What the task requires » In the records below, pick out all lines containing the word "article".

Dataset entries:
┄┄┄┄┄┄

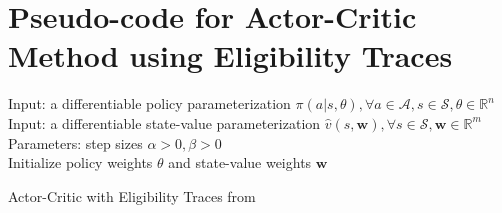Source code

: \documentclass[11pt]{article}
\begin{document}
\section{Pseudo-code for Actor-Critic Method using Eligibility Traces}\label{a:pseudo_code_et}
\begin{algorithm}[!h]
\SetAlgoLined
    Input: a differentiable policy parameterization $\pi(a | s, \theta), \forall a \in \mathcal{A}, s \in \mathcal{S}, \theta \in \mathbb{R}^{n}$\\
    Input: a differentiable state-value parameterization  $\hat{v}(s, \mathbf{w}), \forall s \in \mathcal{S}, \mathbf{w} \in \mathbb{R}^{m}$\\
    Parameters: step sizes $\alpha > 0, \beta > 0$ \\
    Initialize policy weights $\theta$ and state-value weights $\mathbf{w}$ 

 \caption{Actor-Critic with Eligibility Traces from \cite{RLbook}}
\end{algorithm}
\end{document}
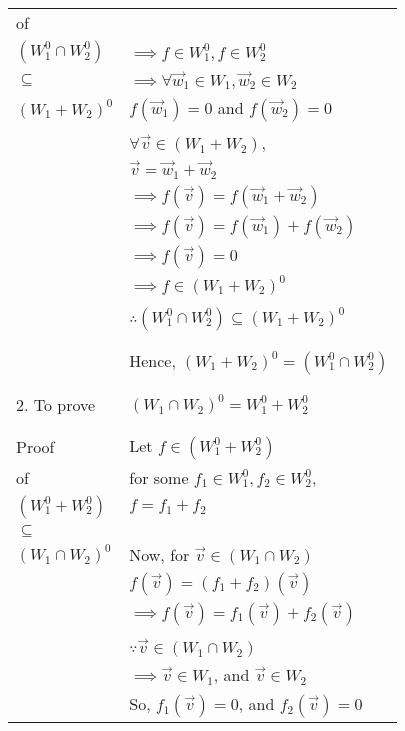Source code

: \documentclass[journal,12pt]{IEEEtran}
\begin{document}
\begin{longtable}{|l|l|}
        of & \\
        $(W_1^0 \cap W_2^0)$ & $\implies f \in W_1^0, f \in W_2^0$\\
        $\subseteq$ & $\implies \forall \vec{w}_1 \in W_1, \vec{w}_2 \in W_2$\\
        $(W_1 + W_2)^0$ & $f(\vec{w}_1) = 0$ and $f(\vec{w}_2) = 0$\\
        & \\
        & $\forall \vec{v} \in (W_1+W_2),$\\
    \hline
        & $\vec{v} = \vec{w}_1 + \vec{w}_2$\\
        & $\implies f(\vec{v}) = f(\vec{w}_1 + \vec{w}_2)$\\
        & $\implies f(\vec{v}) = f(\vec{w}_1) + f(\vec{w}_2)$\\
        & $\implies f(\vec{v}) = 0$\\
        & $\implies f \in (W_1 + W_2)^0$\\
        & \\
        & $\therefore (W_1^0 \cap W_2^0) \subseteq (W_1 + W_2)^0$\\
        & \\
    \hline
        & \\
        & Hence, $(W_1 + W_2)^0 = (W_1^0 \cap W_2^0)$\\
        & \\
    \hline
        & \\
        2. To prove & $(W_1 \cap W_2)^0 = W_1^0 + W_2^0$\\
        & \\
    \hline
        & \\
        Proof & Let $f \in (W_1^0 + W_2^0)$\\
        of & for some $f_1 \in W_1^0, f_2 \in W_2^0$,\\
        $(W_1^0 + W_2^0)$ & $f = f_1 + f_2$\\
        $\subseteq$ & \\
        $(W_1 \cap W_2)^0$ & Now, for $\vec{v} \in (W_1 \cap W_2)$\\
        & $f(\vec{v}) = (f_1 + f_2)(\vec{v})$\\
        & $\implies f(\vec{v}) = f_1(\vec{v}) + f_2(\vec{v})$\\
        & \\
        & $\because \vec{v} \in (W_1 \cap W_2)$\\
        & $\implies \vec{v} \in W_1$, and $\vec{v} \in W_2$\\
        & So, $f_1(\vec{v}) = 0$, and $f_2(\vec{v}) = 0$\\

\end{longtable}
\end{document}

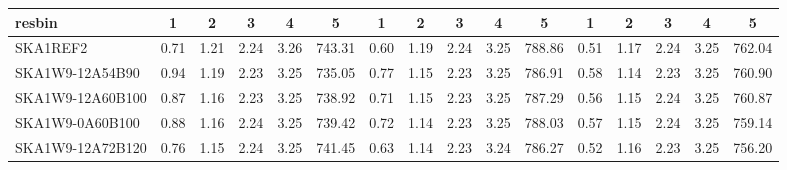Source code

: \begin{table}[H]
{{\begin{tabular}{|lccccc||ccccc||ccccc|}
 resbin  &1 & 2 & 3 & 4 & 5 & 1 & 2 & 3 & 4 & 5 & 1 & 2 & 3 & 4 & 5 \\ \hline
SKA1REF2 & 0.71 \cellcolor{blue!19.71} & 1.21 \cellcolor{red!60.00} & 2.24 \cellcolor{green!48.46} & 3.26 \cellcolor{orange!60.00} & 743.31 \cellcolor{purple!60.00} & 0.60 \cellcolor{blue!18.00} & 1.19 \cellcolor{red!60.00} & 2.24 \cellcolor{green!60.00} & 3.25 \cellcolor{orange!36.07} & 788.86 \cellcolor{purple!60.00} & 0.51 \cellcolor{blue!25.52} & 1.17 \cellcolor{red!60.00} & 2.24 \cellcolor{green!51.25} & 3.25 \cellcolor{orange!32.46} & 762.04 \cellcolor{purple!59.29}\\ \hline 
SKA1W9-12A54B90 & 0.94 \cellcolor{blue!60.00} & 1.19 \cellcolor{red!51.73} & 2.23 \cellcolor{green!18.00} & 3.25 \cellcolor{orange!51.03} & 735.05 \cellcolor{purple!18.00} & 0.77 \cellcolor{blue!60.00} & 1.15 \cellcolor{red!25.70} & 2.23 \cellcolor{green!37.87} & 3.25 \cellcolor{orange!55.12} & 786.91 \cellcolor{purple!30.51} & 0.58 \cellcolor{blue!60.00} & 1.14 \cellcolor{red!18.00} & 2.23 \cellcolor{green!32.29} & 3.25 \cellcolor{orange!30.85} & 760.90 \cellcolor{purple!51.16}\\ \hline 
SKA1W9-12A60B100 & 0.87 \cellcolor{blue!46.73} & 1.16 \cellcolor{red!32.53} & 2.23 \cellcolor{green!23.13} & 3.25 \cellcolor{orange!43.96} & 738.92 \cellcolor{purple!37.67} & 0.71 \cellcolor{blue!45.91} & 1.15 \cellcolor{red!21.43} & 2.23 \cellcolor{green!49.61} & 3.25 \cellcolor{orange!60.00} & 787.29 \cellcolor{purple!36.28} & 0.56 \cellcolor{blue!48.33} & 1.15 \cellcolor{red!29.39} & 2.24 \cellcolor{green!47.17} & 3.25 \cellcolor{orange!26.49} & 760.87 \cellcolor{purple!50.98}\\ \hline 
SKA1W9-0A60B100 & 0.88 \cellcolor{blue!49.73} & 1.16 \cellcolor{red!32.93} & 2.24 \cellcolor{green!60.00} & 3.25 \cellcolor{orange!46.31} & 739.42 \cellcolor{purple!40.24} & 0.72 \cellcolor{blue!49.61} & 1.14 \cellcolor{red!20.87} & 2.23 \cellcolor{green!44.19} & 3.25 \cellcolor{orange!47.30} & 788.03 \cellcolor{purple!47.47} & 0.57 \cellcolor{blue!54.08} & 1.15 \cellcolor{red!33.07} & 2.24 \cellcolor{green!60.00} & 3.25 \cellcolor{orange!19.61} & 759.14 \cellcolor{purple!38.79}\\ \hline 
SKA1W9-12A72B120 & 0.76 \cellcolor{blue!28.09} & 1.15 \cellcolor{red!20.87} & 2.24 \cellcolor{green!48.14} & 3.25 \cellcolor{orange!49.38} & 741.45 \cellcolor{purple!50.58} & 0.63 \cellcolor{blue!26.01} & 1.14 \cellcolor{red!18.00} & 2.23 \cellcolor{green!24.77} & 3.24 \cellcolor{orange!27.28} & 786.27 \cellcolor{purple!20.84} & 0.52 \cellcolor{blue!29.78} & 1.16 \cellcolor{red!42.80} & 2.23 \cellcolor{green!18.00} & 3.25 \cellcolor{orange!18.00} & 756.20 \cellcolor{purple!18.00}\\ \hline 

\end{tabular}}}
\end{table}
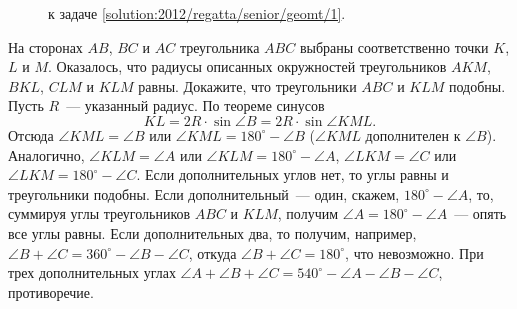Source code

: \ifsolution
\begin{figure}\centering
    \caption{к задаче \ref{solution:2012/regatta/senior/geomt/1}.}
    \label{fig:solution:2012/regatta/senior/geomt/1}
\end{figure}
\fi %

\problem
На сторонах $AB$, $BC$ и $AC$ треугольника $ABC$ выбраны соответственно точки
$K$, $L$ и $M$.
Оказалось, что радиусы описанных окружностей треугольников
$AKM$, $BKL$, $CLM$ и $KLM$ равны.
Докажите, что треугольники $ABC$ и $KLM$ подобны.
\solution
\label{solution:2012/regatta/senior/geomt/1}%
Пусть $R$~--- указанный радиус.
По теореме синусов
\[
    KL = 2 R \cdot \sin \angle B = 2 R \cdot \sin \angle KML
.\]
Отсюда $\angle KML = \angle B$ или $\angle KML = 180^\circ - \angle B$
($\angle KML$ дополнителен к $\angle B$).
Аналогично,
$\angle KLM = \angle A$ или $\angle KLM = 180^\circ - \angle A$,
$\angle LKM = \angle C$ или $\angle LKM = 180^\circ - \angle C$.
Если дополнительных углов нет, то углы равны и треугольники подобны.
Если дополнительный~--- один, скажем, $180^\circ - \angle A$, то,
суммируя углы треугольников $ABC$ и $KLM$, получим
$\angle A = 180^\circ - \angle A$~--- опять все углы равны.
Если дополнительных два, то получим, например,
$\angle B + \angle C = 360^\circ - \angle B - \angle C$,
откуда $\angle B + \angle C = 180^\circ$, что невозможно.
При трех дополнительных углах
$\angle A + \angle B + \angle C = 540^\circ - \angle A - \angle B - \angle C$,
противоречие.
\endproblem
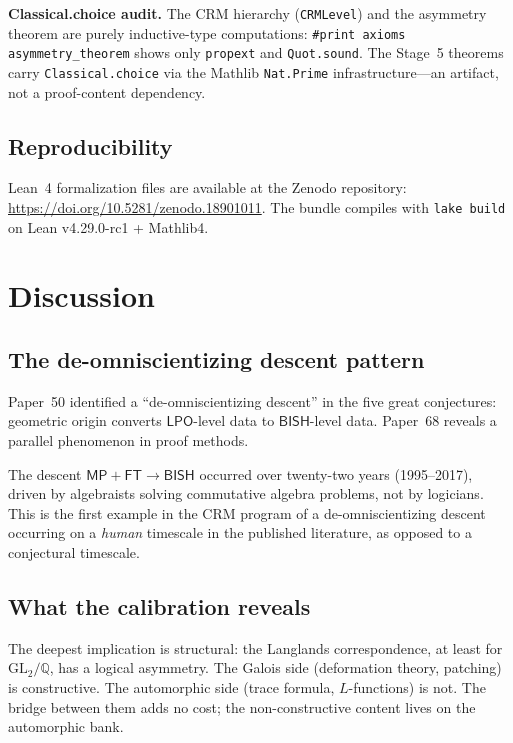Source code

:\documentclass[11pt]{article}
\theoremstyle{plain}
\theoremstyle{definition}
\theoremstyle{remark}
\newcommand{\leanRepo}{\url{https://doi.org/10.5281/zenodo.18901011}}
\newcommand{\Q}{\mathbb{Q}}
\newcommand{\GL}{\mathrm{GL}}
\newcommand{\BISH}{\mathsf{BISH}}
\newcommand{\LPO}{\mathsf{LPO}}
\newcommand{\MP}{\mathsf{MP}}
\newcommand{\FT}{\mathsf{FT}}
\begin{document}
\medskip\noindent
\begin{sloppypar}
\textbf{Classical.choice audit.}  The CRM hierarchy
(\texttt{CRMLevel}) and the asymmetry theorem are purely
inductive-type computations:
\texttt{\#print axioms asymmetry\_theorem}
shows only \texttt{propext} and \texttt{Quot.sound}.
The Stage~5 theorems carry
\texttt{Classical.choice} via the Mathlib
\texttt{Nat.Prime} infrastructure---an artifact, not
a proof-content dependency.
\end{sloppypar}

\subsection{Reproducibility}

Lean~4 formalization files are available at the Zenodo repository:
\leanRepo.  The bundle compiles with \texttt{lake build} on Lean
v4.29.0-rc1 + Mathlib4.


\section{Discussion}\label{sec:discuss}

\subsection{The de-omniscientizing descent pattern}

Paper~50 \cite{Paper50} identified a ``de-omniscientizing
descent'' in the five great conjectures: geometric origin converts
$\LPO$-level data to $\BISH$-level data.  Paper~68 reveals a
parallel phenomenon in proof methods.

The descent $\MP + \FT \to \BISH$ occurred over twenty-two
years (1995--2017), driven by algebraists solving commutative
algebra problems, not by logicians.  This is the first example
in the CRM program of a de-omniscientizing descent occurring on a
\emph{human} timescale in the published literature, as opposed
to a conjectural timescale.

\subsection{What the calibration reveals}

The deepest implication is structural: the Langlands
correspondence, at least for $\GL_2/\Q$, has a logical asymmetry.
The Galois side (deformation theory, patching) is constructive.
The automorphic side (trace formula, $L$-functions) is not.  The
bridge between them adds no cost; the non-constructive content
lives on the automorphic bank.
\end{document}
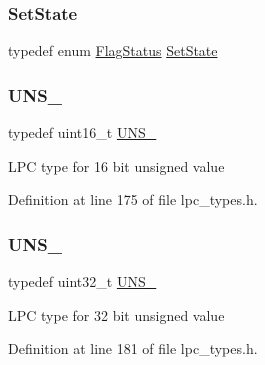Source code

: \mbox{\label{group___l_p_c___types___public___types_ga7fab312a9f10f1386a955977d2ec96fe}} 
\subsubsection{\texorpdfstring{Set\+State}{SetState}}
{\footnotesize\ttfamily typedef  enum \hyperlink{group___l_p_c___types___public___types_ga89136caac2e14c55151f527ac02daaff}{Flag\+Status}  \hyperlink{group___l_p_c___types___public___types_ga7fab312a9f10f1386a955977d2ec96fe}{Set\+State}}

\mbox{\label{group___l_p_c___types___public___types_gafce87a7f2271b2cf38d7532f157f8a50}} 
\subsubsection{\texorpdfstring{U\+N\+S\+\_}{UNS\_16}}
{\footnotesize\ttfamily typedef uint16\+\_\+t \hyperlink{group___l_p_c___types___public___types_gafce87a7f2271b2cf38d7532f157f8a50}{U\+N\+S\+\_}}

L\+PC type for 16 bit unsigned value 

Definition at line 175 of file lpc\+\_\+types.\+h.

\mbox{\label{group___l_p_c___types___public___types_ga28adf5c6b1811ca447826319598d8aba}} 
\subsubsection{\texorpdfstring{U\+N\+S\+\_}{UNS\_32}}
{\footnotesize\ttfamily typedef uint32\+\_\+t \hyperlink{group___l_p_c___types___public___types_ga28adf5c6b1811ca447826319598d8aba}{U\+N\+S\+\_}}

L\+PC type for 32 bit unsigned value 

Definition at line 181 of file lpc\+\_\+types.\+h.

┄┄┄┄┄┄

Solved problem »
: \documentclass[11pt]{article}
:\documentclass[11pt]{article}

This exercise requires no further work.